Segment Start: Records shown
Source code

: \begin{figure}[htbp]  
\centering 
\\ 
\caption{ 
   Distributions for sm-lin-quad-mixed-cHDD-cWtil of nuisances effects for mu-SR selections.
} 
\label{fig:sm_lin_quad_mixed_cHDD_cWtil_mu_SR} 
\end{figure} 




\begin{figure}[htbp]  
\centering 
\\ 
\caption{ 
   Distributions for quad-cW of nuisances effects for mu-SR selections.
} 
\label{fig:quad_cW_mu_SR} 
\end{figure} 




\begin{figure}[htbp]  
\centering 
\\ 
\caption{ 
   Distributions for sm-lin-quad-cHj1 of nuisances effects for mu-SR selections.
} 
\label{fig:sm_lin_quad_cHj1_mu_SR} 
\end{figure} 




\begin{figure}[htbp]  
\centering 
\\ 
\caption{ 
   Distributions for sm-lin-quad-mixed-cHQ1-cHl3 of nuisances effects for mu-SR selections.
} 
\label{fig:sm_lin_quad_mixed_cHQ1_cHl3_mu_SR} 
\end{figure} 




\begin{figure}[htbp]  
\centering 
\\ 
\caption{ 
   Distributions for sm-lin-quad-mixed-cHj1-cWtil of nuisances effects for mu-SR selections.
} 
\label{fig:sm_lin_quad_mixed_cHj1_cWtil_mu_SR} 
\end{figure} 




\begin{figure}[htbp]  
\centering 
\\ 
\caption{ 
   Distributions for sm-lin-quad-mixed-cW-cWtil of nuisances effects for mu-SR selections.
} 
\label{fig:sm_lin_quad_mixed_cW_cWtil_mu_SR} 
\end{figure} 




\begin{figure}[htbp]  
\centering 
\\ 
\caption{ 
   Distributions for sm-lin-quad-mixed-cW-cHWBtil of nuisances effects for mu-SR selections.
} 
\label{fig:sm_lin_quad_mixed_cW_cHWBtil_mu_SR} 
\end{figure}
Segment End: Records shown
Segment Start: Records shown
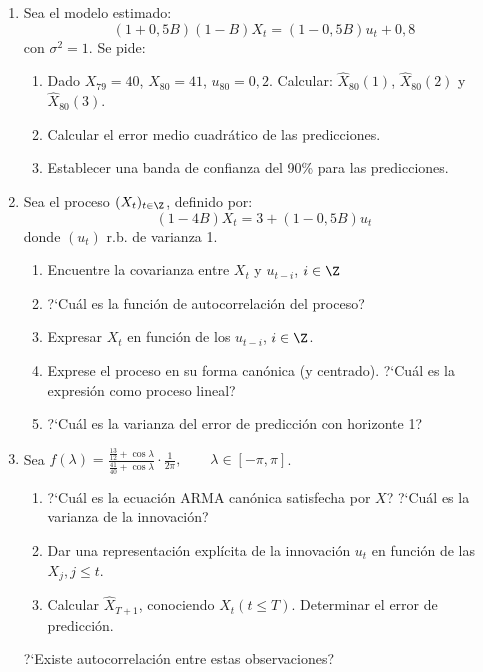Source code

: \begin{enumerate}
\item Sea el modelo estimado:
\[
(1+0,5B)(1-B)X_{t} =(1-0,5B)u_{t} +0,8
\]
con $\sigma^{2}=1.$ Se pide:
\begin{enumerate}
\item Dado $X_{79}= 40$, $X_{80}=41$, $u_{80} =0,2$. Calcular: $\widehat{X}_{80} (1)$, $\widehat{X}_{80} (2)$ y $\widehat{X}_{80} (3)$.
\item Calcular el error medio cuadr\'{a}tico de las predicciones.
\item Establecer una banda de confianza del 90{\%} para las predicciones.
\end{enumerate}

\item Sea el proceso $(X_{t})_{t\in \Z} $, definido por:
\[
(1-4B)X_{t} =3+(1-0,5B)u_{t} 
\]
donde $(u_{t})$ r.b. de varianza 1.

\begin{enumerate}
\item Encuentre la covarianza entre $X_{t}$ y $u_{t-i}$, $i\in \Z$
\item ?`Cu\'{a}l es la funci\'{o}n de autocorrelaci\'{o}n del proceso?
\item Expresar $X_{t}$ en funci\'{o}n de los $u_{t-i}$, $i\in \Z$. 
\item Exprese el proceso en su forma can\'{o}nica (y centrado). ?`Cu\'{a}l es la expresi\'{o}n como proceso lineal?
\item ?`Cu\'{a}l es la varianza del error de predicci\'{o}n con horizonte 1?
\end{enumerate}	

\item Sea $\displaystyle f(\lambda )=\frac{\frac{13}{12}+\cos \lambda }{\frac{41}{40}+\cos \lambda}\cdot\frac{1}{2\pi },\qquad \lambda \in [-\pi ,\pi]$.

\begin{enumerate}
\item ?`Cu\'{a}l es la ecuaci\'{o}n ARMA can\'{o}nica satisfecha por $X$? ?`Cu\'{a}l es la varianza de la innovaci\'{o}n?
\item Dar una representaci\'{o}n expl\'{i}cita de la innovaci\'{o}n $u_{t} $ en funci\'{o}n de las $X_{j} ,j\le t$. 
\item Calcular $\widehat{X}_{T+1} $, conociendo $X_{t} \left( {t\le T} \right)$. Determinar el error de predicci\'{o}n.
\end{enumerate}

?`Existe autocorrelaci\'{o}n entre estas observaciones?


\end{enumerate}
Segment End: Records shown
Segment Start: Records shown
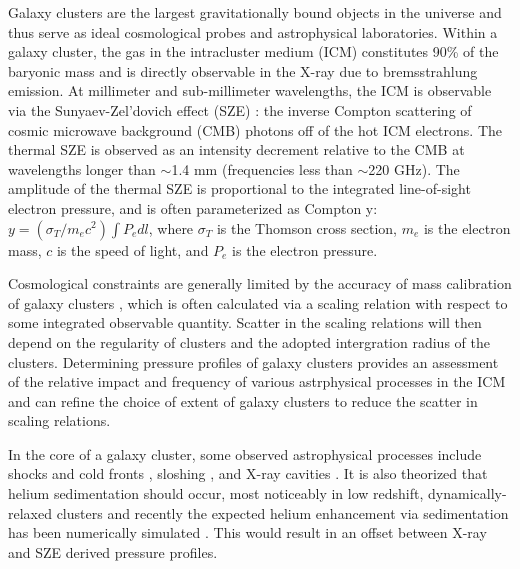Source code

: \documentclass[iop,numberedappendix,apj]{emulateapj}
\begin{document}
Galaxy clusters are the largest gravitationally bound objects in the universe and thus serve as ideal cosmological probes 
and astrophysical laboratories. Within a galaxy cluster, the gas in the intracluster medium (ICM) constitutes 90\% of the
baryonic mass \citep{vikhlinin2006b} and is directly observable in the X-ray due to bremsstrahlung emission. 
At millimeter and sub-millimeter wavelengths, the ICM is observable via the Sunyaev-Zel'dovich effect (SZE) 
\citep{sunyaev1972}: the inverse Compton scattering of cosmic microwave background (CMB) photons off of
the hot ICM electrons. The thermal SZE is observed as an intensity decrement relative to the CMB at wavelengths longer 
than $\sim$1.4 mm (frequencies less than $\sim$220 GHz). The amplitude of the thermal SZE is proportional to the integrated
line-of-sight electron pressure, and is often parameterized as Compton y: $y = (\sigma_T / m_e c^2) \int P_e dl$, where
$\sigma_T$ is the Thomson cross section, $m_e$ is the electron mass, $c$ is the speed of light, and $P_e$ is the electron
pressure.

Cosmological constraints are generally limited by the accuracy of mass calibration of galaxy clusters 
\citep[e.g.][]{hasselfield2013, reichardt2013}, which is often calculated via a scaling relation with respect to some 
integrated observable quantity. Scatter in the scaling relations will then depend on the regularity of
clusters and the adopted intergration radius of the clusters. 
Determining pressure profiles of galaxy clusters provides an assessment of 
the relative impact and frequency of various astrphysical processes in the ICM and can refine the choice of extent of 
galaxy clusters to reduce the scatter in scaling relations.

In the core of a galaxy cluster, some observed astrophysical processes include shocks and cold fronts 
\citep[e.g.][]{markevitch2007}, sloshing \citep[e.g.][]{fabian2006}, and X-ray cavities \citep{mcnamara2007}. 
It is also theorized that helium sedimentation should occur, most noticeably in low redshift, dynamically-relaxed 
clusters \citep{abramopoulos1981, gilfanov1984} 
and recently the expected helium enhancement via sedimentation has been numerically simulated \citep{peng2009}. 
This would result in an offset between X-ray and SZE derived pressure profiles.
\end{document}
Segment End: Records shown
## [Aim of the task]
List every line above containing the word "citep".

## [Your solution]
baryonic mass \citep{vikhlinin2006b} and is directly observable in the X-ray due to bremsstrahlung emission. 
\citep{sunyaev1972}: the inverse Compton scattering of cosmic microwave background (CMB) photons off of
\citep[e.g.][]{hasselfield2013, reichardt2013}, which is often calculated via a scaling relation with respect to some 
\citep[e.g.][]{markevitch2007}, sloshing \citep[e.g.][]{fabian2006}, and X-ray cavities \citep{mcnamara2007}. 
clusters \citep{abramopoulos1981, gilfanov1984} 
and recently the expected helium enhancement via sedimentation has been numerically simulated \citep{peng2009}. 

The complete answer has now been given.